Son livre Les chasseurs-cueilleurs ou l'origine des inégalités[5] (1982) devient vite un classique auprès des préhistoriens. Il s’agit d’une réévaluation de la très classique opposition entre chasseurs-cueilleurs et agriculteurs (ou horticulteurs). Cette opposition était considérée comme valide, tant en ethnologie qu’en archéologie préhistorique, avec la notion de « révolution néolithique » avancée jadis par Vere Gordon Childe, transformation radicale des structures économiques et sociales qui marquerait le passage entre une économie de chasse-cueillette et une autre fondée sur la domestication des plantes et des végétaux.
Pour contester l’idée, Alain Testart constate qu’une bonne moitié des chasseurs-cueilleurs connus en ethnologie présentent des traits tout à fait similaires à ceux des sociétés cultivatrices : sédentarité qui implique la vie en village ; densité démographique élevée (et plus que chez les agriculteurs voisins) ; hiérarchies importantes, y compris l’esclavage et la différenciation en strates telles que nobles et roturiers. Ce sont typiquement les Amérindiens de la Côte Pacifique, ceux de Californie et les peuples du Sud-est de la Sibérie. Ces peuples, tout en n’exploitant que des ressources sauvages (non domestiquées), saumons, glands, etc., les récoltent en masse pendant la saison de leur abondance, et les préservent en une quantité telle qu’elle suffise à assurer l’alimentation pendant le reste de l’année. Ces chasseurs-cueilleurs vivent ainsi sur leurs stocks alimentaires, tout comme les cultivateurs de céréales sur les grains conservés dans leurs greniers ou leurs silos.
De ce fait, ils ont ce qu’Alain Testart appelle une « structure techno-économique » analogue à celle des céréaliculteurs et leurs sociétés sont en conséquence analogues. Il propose en conséquence de remplacer l’opposition classique chasseurs-cueilleurs/cultivateurs par une plus générale qui oppose les économies selon qu’elles reposent ou non sur un stockage à grande échelle d’une ressource alimentaire fondamentale et de nature saisonnière. Les implications évolutionnistes de ce remaniement sont par ailleurs très claires. On ne pouvait en aucun cas s’en tenir à une conception unilinéaire.
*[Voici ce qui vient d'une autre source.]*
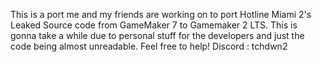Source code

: This is a port me and my friends are working on to port Hotline Miami 2's Leaked Source code from GameMaker 7 to Gamemaker 2 LTS.
This is gonna take a while due to personal stuff for the developers and just the code being almost unreadable. 
Feel free to help!
Discord : tchdwn2
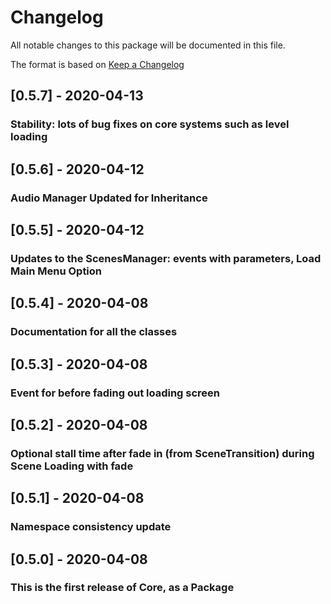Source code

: # Changelog
All notable changes to this package will be documented in this file.

The format is based on [Keep a Changelog](http://keepachangelog.com/en/1.0.0/)

## [0.5.7] - 2020-04-13
### Stability: lots of bug fixes on core systems such as level loading

## [0.5.6] - 2020-04-12
### Audio Manager Updated for Inheritance

## [0.5.5] - 2020-04-12
### Updates to the ScenesManager: events with parameters, Load Main Menu Option

## [0.5.4] - 2020-04-08
### Documentation for all the classes

## [0.5.3] - 2020-04-08
### Event for before fading out loading screen

## [0.5.2] - 2020-04-08
### Optional stall time after fade in (from SceneTransition) during Scene Loading with fade

## [0.5.1] - 2020-04-08
### Namespace consistency update

## [0.5.0] - 2020-04-08
### This is the first release of Core, as a Package
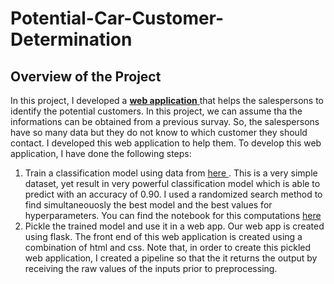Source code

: # Potential-Car-Customer-Determination
<h2> Overview of the Project</h2>
<p> In this project, I developed a <a href='https://car-customers.herokuapp.com/'><strong>web application</strong> </a> that helps the salespersons to identify the potential customers. In this project, we can assume tha the informations can be obtained from a previous survay. So, the salespersons have so many data but they do not know to which customer they should contact. I developed this web application to help them. To develop this web application, I have done the following steps:<br>
<ol>
<li>Train a classification model using data from <a href='https://www.kaggle.com/datasets/gabrielsantello/cars-purchase-decision-dataset'> here </a>. This is a very simple dataset, yet result in very powerful classification model which is able to predict  with an accuracy of 0.90. I used a randomized search method to find simultaneouosly the best model and the best values for hyperparameters. You can find the notebook for this computations <a href=''>here</a></li>
<li>Pickle the trained model and use it in a web app. Our web app is created using flask. The front end of this web application is created using a combination of html and css. Note that, in order to create this pickled web application, I created a pipeline so that the it returns the output by receiving the raw values of the inputs prior to preprocessing.</li>



</ol>
</p>
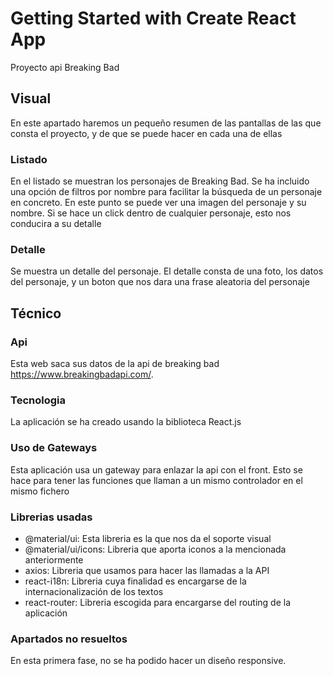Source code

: # Getting Started with Create React App
Proyecto api Breaking Bad

## Visual
En este apartado haremos un pequeño resumen de las pantallas de las que consta el proyecto, y de que se puede hacer en cada una de ellas

### Listado
En el listado se muestran los personajes de Breaking Bad. Se ha incluido una opción de filtros por nombre para facilitar la búsqueda de un personaje en concreto. En este punto se puede ver una imagen del personaje y su nombre. Si se hace un click dentro de cualquier personaje, esto nos conducira a su detalle

### Detalle
Se muestra un detalle del personaje. El detalle consta de una foto, los datos del personaje, y un boton que nos dara una frase aleatoria del personaje

## Técnico
### Api
Esta web saca sus datos de la api de breaking bad https://www.breakingbadapi.com/. 

### Tecnologia
La aplicación se ha creado usando la biblioteca React.js

### Uso de Gateways
Esta aplicación usa un gateway para enlazar la api con el front. Esto se hace para tener las funciones que llaman a un mismo controlador en el mismo fichero

### Librerias usadas

- @material/ui: Esta libreria es la que nos da el soporte visual
- @material/ui/icons: Libreria que aporta iconos a la mencionada anteriormente
- axios: Libreria que usamos para hacer las llamadas a la API
- react-i18n: Libreria cuya finalidad es encargarse de la internacionalización de los textos
- react-router: Libreria escogida para encargarse del routing de la aplicación

### Apartados no resueltos
En esta primera fase, no se ha podido hacer un diseño responsive.

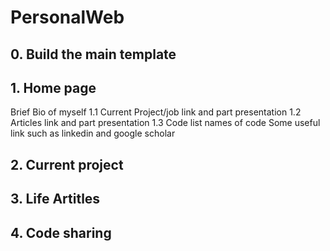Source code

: # PersonalWeb

## 0. Build the main template

## 1. Home page
Brief Bio of myself
   1.1 Current Project/job link and part presentation
   1.2 Articles link and part presentation
   1.3 Code list names of code
Some useful link such as linkedin and google scholar
## 2. Current project

## 3. Life Artitles 

## 4. Code sharing

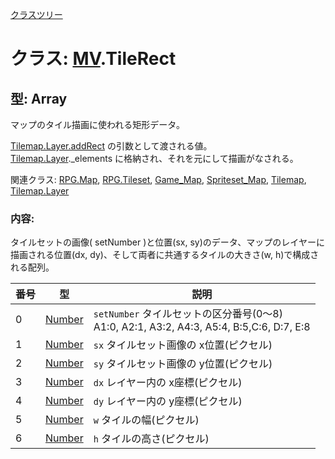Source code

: [クラスツリー](index.md)

# クラス:  [MV](MV.md).TileRect

## 型: Array
マップのタイル描画に使われる矩形データ。

[Tilemap.Layer.addRect](Tilemap.Layer#addRect-) の引数として渡される値。<br />
[Tilemap.Layer](Tilemap.Layer.md)._elements に格納され、それを元にして描画がなされる。


関連クラス: [RPG.Map](RPG.Map.md), [RPG.Tileset](RPG.Tileset.md), [Game_Map](Game_Map.md), [Spriteset_Map](Spriteset_Map.md), [Tilemap](Tilemap.md), [Tilemap.Layer](Tilemap.Layer.md)

### 内容:
タイルセットの画像( setNumber )と位置(sx, sy)のデータ、マップのレイヤーに描画される位置(dx, dy)、そして両者に共通するタイルの大きさ(w, h)で構成される配列。

| 番号 | 型 | 説明 |
| --- | --- | --- |
| 0 | [Number](Number.md) | `setNumber` タイルセットの区分番号(0〜8)<br />A1:0, A2:1, A3:2, A4:3, A5:4, B:5,C:6, D:7, E:8 |
| 1 | [Number](Number.md) |  `sx` タイルセット画像の x位置(ピクセル) |
| 2 | [Number](Number.md) |  `sy` タイルセット画像の y位置(ピクセル) |
| 3 | [Number](Number.md) | `dx` レイヤー内の x座標(ピクセル) |
| 4 | [Number](Number.md) | `dy` レイヤー内の y座標(ピクセル) |
| 5 | [Number](Number.md) |  `w` タイルの幅(ピクセル) |
| 6 | [Number](Number.md) |  `h` タイルの高さ(ピクセル) |
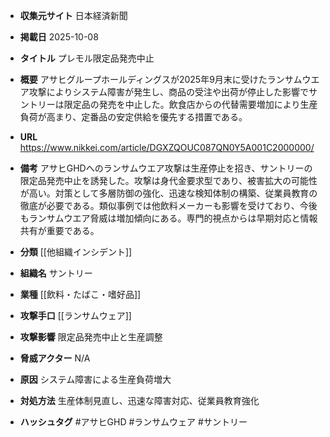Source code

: - **収集元サイト**
日本経済新聞

- **掲載日**
2025-10-08

- **タイトル**
プレモル限定品発売中止

- **概要**
アサヒグループホールディングスが2025年9月末に受けたランサムウエア攻撃によりシステム障害が発生し、商品の受注や出荷が停止した影響でサントリーは限定品の発売を中止した。飲食店からの代替需要増加により生産負荷が高まり、定番品の安定供給を優先する措置である。

- **URL**
https://www.nikkei.com/article/DGXZQOUC087QN0Y5A001C2000000/

- **備考**
アサヒGHDへのランサムウエア攻撃は生産停止を招き、サントリーの限定品発売中止を誘発した。攻撃は身代金要求型であり、被害拡大の可能性が高い。対策として多層防御の強化、迅速な検知体制の構築、従業員教育の徹底が必要である。類似事例では他飲料メーカーも影響を受けており、今後もランサムウエア脅威は増加傾向にある。専門的視点からは早期対応と情報共有が重要である。

- **分類**
[[他組織インシデント]]

- **組織名**
サントリー

- **業種**
[[飲料・たばこ・嗜好品]]

- **攻撃手口**
[[ランサムウェア]]

- **攻撃影響**
限定品発売中止と生産調整

- **脅威アクター**
N/A

- **原因**
システム障害による生産負荷増大

- **対処方法**
生産体制見直し、迅速な障害対応、従業員教育強化

- **ハッシュタグ**
#アサヒGHD #ランサムウェア #サントリー
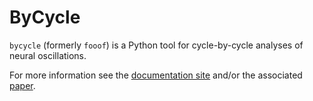 # ByCycle

`bycycle` (formerly `fooof`) is a Python tool for cycle-by-cycle analyses of neural oscillations.

For more information see the
[documentation site](https://bycycle-tools.github.io/) and/or the associated 
[paper](https://doi.org/10.1152/jn.00273.2019).
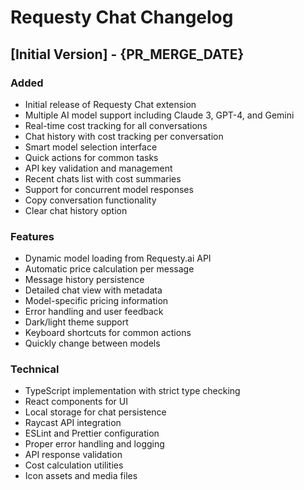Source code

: # Requesty Chat Changelog

## [Initial Version] - {PR_MERGE_DATE}

### Added

- Initial release of Requesty Chat extension
- Multiple AI model support including Claude 3, GPT-4, and Gemini
- Real-time cost tracking for all conversations
- Chat history with cost tracking per conversation
- Smart model selection interface
- Quick actions for common tasks
- API key validation and management
- Recent chats list with cost summaries
- Support for concurrent model responses
- Copy conversation functionality
- Clear chat history option

### Features

- Dynamic model loading from Requesty.ai API
- Automatic price calculation per message
- Message history persistence
- Detailed chat view with metadata
- Model-specific pricing information
- Error handling and user feedback
- Dark/light theme support
- Keyboard shortcuts for common actions
- Quickly change between models

### Technical

- TypeScript implementation with strict type checking
- React components for UI
- Local storage for chat persistence
- Raycast API integration
- ESLint and Prettier configuration
- Proper error handling and logging
- API response validation
- Cost calculation utilities
- Icon assets and media files
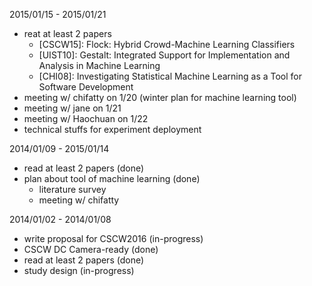 2015/01/15 - 2015/01/21
* reat at least 2 papers
  * [CSCW15]: Flock: Hybrid Crowd-Machine Learning Classifiers
  * [UIST10]: Gestalt: Integrated Support for Implementation and Analysis in Machine Learning
  * [CHI08]: Investigating Statistical Machine Learning as a Tool for Software Development
* meeting w/ chifatty on 1/20 (winter plan for machine learning tool)
* meeting w/ jane on 1/21
* meeting w/ Haochuan on 1/22
* technical stuffs for experiment deployment


2014/01/09 - 2015/01/14
* read at least 2 papers (done)
* plan about tool of machine learning (done)
  * literature survey
  * meeting w/ chifatty

2014/01/02 - 2014/01/08
* write proposal for CSCW2016 (in-progress)
* CSCW DC Camera-ready (done)
* read at least 2 papers (done)
* study design (in-progress)
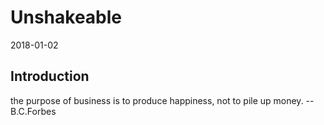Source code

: # Unshakeable
2018-01-02


## Introduction
the purpose of business is to produce happiness, not to pile up money.
    -- B.C.Forbes
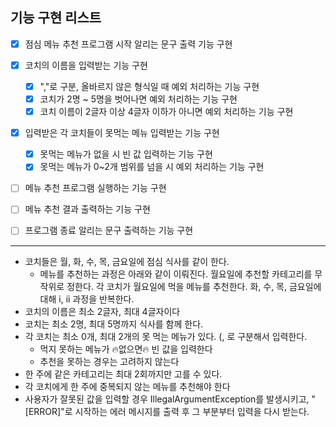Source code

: ## 기능 구현 리스트

- [x] 점심 메뉴 추천 프로그램 시작 알리는 문구 출력 기능 구현
- [x] 코치의 이름을 입력받는 기능 구현
  - [x] ","로 구분, 올바르지 않은 형식일 때 예외 처리하는 기능 구현
  - [x] 코치가 2명 ~ 5명을 벗어나면 예외 처리하는 기능 구현
  - [x] 코치 이름이 2글자 이상 4글자 이하가 아니면 예외 처리하는 기능 구현
- [x] 입력받은 각 코치들이 못먹는 메뉴 입력받는 기능 구현
  - [x] 못먹는 메뉴가 없을 시 빈 값 입력하는 기능 구현
  - [x] 못먹는 메뉴가 0~2개 범위를 넘을 시 예외 처리하는 기능 구현
- [ ] 메뉴 추천 프로그램 실행하는 기능 구현
- [ ] 메뉴 추천 결과 출력하는 기능 구현
- [ ] 프로그램 종료 알리는 문구 출력하는 기능 구현



---

- 코치들은 월, 화, 수, 목, 금요일에 점심 식사를 같이 한다.
  - 메뉴를 추천하는 과정은 아래와 같이 이뤄진다.
    월요일에 추천할 카테고리를 무작위로 정한다.
    각 코치가 월요일에 먹을 메뉴를 추천한다.
    화, 수, 목, 금요일에 대해 i, ii 과정을 반복한다.
- 코치의 이름은 최소 2글자, 최대 4글자이다
- 코치는 최소 2명, 최대 5명까지 식사를 함께 한다.
- 각 코치는 최소 0개, 최대 2개의 못 먹는 메뉴가 있다. (, 로 구분해서 입력한다.
  - 먹지 못하는 메뉴가 🔥없으면🔥 빈 값을 입력한다
  - 추천을 못하는 경우는 고려하지 않는다
- 한 주에 같은 카테고리는 최대 2회까지만 고를 수 있다.
- 각 코치에게 한 주에 중복되지 않는 메뉴를 추천해야 한다
- 사용자가 잘못된 값을 입력할 경우 IllegalArgumentException를 발생시키고, "[ERROR]"로 시작하는 에러 메시지를 출력 후 그 부분부터 입력을 다시 받는다.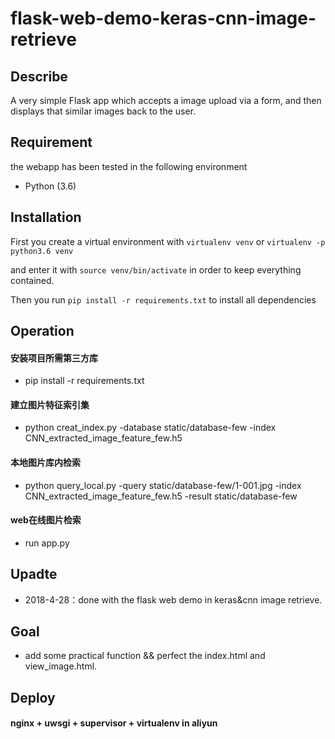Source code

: # flask-web-demo-keras-cnn-image-retrieve

## Describe

A very simple Flask app which accepts a image upload via a form, and then displays that similar images back to the user.

## Requirement

the webapp has been tested in the following environment

* Python (3.6)

## Installation

First you create a virtual environment with `virtualenv venv` or `virtualenv -p python3.6 venv` 

and enter it with `source venv/bin/activate` in order to keep everything contained. 

Then you run `pip install -r requirements.txt` to install all dependencies

## Operation

#### 安装项目所需第三方库
- pip install -r requirements.txt

#### 建立图片特征索引集
- python creat_index.py -database static/database-few -index CNN_extracted_image_feature_few.h5

#### 本地图片库内检索
- python query_local.py -query static/database-few/1-001.jpg -index CNN_extracted_image_feature_few.h5 -result static/database-few

#### web在线图片检索
- run app.py

## Upadte

- 2018-4-28：done with the flask web demo in keras&cnn image retrieve.

## Goal

- add some practical function && perfect the index.html and view_image.html.

## Deploy

#### nginx + uwsgi + supervisor + virtualenv in aliyun
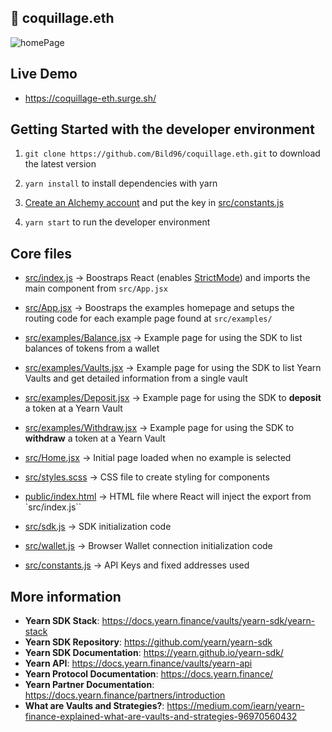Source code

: ## 🐚 coquillage.eth

![homePage](https://user-images.githubusercontent.com/52472445/192144160-413ab3c1-d816-4c39-be3c-3a412d9bcb78.png)

## Live Demo
- https://coquillage-eth.surge.sh/


## Getting Started with the developer environment

1) `git clone https://github.com/Bild96/coquillage.eth.git` to download the latest version

1) `yarn install` to install dependencies with yarn

1) [Create an Alchemy account](https://www.alchemy.com/) and put the key in [src/constants.js](./src/constants.js)

1) `yarn start` to run the developer environment

## Core files

* [src/index.js](./src/index.js) -> Boostraps React (enables [StrictMode](https://reactjs.org/docs/strict-mode.html)) and imports the main component from `src/App.jsx`

* [src/App.jsx](./src/App.jsx) -> Boostraps the examples homepage and setups the routing code for each example page found at `src/examples/`

* [src/examples/Balance.jsx](./src/examples/Balance.jsx) -> Example page for using the SDK to list balances of tokens from a wallet

* [src/examples/Vaults.jsx](./src/examples/Vaults.jsx) -> Example page for using the SDK to list Yearn Vaults and get detailed information from a single vault

* [src/examples/Deposit.jsx](./src/examples/Deposit.jsx) -> Example page for using the SDK to **deposit** a token at a Yearn Vault

* [src/examples/Withdraw.jsx](./src/examples/Withdraw.jsx) -> Example page for using the SDK to **withdraw** a token at a Yearn Vault

* [src/Home.jsx](./src/Home.jsx) -> Initial page loaded when no example is selected

* [src/styles.scss](./src/styles.scss) -> CSS file to create styling for components

* [public/index.html](./public/index.html) -> HTML file where React will inject the export from `src/index.js``

* [src/sdk.js](./src/sdk.js) -> SDK initialization code

* [src/wallet.js](./src/wallet.js) -> Browser Wallet connection initialization code

* [src/constants.js](./src/constants.js) -> API Keys and fixed addresses used

## More information
* **Yearn SDK Stack**: https://docs.yearn.finance/vaults/yearn-sdk/yearn-stack
* **Yearn SDK Repository**: https://github.com/yearn/yearn-sdk
* **Yearn SDK Documentation**: https://yearn.github.io/yearn-sdk/
* **Yearn API**: https://docs.yearn.finance/vaults/yearn-api
* **Yearn Protocol Documentation**: https://docs.yearn.finance/
* **Yearn Partner Documentation**: https://docs.yearn.finance/partners/introduction
* **What are Vaults and Strategies?**: https://medium.com/iearn/yearn-finance-explained-what-are-vaults-and-strategies-96970560432
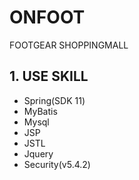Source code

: # ONFOOT


FOOTGEAR SHOPPINGMALL

## 1. USE SKILL
  * Spring(SDK 11)
  * MyBatis
  * Mysql
  * JSP
  * JSTL
  * Jquery
  * Security(v5.4.2)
On devait penser une évolution divergente qui aboutissait, dans un cas, à des chasseurs-cueilleurs stockeurs qui restèrent tels jusqu’au XIXe siècle, dans l’autre, à des cultivateurs, dont certains étaient appelés à se développer dans des formes très différentes de sociétés.
Un second travail a été entrepris pour repérer quelques invariants que l’on pourrait presque appeler transhistoriques tant ils semblent présents dans des sociétés d’allures très différentes, y compris celles de la première période industrielle. C’est le cas pour la répartition des tâches entre les hommes et les femmes. Une observation assez simple montre par exemple que les femmes se trouvent très généralement écartées de tous les métiers du sang (chirurgie, métier des armes, chasse, etc.). Une mise en perspective des données ethnographiques recueillies chez les chasseurs-cueilleurs montre que la répartition des tâches de cueillette et de chasse entre les hommes et les femmes obéit à une loi simple : les femmes ne sont pas exclues de la chasse, mais seulement des formes de chasse qui font couler le sang. On voit par exemple, chez les Inuit, les Sibériens ou les Aborigènes australiens des femmes chasser avec des filets ou des bâtons, mais jamais avec des arcs et des flèches ou des harpons. Ces données permettent de réfuter l’idée que la division sexuelle du travail chez les chasseurs-cueilleurs serait fondée en nature (les femmes ne chasseraient pas en fonction de leurs grossesses répétées) et n’obéit à aucune rationalité économique, car quelle raison pourrait justifier que les femmes chassent mais sans utiliser les armes typiques de la chasse ?
Alain Testart soutient donc dans Les fondements de la division sexuelle du travail chez les chasseurs-cueilleurs (1986) que cette division n’est expliquée et fondée que par une idéologie jouant sur la symbolique du sang. Rapprochant enfin ces interdits ou évitements sur les armes des très nombreux tabous sur le sang des femmes, il met en évidence le fait que cette idéologie semble éviter le cumul du sang animal et du sang féminin[6].
Alain Testart est souvent critique par rapport à l’anthropologie sociale à laquelle il reproche d’utiliser des concepts flous, imprécis, et beaucoup trop simples au regard de ceux utilisés par l’histoire ou l’histoire du droit. Pourtant, il considère que la prise en considération des petites sociétés non étatiques précoloniales, qui n’ont jamais été étudiées que par cette discipline, est fondamentale dans un projet scientifique de sociologie générale. L’enjeu scientifique majeur d’aujourd’hui lui apparaît comme celui de pouvoir penser dans les mêmes termes, selon les mêmes problématiques, ces sociétés et celles étudiées par l’histoire. C’est dans cette optique qu’il a repris un certain nombre de dossiers pour en repréciser les termes.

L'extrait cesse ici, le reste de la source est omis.